The Providence Journal reports:
Calling his crimes egregious and an enormous violation of the trust to the parishioners he once served, a federal judge on Wednesday sentenced a former Roman Catholic priest to serve six years in prison.
“I’m strongly inclined to give you more than that,” U.S. District Court Judge William E. Smith said in sentencing Rev. James Ward Jackson, 68.
Smith exceeded the five-year term agreed to Assistant U.S. Attorney John McAdams and Jackson’s lawyer, John Calcagni, in sentencing Jackson, a former pastor at St. Mary’s Catholic Parish on Broadway, to 72 months for receiving child pornography.
Catholic site The Pillar reported yesterday:
In a plea for a sentence of five years on child pornography charges, Fr. James Jackson told a federal judge that he accepted responsibility for his crimes and was sorry, and that he had been sexually abused himself as a minor. “Mr.
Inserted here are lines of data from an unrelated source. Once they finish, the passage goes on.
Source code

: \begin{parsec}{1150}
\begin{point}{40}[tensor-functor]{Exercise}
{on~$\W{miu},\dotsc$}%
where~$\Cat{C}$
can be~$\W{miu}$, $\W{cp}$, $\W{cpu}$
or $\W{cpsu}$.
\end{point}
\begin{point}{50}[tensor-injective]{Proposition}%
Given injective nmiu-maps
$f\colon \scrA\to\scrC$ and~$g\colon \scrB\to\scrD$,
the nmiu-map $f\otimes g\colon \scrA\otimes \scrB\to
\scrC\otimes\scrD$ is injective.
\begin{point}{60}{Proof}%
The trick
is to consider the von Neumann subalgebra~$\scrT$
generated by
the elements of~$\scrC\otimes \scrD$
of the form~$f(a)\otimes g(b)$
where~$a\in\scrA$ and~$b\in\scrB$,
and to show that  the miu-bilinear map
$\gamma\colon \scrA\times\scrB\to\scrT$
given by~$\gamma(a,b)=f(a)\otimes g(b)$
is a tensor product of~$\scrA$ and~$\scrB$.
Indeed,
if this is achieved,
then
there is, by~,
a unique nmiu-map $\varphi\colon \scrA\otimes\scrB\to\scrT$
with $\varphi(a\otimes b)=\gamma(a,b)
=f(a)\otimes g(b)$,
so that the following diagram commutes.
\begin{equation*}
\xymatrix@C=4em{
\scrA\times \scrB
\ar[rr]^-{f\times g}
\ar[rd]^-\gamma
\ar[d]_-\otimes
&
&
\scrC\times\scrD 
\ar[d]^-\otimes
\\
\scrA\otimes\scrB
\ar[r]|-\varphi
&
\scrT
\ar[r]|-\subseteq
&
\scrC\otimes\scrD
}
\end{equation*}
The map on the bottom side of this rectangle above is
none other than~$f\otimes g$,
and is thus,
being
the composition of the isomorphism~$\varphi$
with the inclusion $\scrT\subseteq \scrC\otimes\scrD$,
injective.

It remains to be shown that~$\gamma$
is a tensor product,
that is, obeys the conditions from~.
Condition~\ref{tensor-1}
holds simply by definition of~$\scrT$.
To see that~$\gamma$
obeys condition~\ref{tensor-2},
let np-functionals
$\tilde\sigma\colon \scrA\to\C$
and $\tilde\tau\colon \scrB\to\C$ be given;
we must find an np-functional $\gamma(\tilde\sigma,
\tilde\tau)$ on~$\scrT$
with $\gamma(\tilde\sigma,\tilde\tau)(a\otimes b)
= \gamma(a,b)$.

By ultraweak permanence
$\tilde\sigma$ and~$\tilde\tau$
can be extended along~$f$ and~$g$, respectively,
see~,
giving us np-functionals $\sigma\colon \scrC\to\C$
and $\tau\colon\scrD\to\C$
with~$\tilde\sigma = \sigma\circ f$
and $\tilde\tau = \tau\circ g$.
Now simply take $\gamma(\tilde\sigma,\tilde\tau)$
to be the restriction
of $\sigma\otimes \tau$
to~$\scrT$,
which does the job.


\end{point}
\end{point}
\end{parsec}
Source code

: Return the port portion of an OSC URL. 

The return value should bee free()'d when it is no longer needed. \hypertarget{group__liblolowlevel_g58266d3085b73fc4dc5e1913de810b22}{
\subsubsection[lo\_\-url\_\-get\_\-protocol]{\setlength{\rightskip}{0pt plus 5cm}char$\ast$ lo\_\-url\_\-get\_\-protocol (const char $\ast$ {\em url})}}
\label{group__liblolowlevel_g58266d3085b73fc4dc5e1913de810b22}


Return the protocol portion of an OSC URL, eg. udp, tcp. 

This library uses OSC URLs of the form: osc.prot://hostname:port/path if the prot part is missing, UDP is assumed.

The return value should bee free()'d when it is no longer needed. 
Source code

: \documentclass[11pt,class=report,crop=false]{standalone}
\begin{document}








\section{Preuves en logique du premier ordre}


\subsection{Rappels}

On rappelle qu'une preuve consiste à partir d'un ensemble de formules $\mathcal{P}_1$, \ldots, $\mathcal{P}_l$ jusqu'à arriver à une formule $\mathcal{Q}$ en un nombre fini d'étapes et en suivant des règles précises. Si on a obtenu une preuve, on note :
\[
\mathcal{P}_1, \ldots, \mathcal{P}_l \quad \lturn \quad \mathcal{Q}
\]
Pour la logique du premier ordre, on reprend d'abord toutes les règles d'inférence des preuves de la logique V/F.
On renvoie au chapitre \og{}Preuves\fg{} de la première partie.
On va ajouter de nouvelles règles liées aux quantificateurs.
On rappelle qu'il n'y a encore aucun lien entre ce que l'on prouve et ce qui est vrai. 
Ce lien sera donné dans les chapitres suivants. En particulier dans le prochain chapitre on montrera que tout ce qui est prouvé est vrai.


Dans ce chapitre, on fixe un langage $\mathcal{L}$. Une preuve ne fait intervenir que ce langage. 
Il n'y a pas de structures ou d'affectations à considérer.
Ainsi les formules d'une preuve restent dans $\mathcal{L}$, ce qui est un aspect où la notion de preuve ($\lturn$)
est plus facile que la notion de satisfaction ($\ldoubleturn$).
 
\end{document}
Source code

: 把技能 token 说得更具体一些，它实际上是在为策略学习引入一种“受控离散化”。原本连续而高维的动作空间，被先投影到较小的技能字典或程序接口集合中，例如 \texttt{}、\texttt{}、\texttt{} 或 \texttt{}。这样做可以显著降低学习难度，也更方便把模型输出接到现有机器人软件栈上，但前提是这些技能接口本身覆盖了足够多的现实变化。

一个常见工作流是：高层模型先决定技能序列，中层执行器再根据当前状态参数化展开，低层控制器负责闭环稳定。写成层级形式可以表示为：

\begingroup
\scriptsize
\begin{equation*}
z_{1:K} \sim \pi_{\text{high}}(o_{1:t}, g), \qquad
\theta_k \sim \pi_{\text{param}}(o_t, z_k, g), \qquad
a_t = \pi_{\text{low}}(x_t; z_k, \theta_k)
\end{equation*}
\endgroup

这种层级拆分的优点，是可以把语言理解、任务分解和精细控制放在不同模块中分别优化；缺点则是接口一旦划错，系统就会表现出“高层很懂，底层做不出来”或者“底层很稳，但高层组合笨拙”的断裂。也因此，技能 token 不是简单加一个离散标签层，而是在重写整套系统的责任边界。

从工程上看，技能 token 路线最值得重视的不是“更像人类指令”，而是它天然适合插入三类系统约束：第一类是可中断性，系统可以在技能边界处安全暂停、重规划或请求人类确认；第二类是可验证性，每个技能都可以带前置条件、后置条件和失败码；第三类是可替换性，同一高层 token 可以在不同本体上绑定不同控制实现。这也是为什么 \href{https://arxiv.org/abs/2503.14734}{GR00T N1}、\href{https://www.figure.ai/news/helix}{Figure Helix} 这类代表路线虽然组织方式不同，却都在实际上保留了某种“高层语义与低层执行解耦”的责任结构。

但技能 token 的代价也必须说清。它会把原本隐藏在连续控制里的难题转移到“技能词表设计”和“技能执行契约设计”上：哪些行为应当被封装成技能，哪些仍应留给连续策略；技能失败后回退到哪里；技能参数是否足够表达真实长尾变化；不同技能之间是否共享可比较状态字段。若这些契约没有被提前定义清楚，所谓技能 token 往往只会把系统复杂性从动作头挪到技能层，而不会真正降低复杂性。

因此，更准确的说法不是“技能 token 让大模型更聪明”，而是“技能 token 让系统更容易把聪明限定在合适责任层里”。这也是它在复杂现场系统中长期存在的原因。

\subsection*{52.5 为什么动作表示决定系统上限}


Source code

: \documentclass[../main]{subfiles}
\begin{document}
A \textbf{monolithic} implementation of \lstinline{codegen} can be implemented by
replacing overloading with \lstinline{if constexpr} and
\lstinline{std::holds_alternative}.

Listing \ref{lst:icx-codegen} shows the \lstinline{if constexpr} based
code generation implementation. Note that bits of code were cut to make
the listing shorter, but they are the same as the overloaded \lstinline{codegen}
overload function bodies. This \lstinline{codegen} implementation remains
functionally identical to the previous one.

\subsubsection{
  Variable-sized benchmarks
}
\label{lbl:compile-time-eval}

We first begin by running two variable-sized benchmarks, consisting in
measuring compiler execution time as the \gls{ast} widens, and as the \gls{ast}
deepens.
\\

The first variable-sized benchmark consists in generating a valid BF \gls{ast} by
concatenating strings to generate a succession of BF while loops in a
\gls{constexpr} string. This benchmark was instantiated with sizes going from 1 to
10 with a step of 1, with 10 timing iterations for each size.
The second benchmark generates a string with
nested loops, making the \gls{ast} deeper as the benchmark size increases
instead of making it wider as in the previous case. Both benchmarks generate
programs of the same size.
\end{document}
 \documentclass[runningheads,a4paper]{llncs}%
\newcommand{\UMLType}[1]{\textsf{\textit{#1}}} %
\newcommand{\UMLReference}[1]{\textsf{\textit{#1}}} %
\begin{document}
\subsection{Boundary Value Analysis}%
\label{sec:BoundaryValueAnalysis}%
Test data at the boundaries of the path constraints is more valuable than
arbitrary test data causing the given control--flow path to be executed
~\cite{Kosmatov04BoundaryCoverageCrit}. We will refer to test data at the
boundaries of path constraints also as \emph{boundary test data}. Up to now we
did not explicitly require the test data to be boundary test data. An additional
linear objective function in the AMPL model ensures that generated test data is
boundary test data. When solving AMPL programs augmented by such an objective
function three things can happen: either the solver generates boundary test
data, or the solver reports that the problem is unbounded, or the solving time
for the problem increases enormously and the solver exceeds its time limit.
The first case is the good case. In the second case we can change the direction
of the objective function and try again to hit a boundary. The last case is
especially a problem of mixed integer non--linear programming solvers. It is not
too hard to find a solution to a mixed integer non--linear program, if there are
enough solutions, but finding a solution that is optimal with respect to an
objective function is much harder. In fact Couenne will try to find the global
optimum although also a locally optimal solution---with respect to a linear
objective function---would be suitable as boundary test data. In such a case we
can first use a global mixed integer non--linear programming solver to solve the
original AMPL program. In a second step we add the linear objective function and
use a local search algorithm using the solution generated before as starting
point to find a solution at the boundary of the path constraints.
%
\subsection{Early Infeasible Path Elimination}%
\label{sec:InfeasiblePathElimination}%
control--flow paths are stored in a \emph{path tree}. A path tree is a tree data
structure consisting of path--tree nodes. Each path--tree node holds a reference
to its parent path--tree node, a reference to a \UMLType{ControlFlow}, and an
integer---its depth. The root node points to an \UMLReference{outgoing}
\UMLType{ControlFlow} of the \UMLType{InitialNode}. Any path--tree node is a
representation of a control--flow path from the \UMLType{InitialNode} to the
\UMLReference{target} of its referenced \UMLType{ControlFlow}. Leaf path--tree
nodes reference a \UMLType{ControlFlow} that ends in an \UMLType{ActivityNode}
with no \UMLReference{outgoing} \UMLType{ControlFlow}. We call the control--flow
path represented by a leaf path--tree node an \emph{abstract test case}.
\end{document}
Jackson channeled that trauma and addressed it by pursuing and viewing child pornography. His doing so resulted in the development of an addiction to these obscene visual depictions, which explains how and why he comes before this Court.”
“The vile sin into which I fell, and for which I am guilty, has caused immeasurable harm,” Jackson explained in a handwritten letter dated Aug. 6, and reportedly sent to his religious provincial superior. The priest told the court that he has been “involuntarily removed from the priesthood but has not abandoned his faith.” Jackson told the judge that his conduct was “hypocritical” and “completely unbecoming of a devout Catholic and more so, a clergyman.”
Jackson is already in jail because he violated his pre-trial release conditions by possessing….child porn. My November 2021 report on his arrest is here. Since that post preceded the launch of our running tally, he joined our running tally upon his guilty plea in June 2023.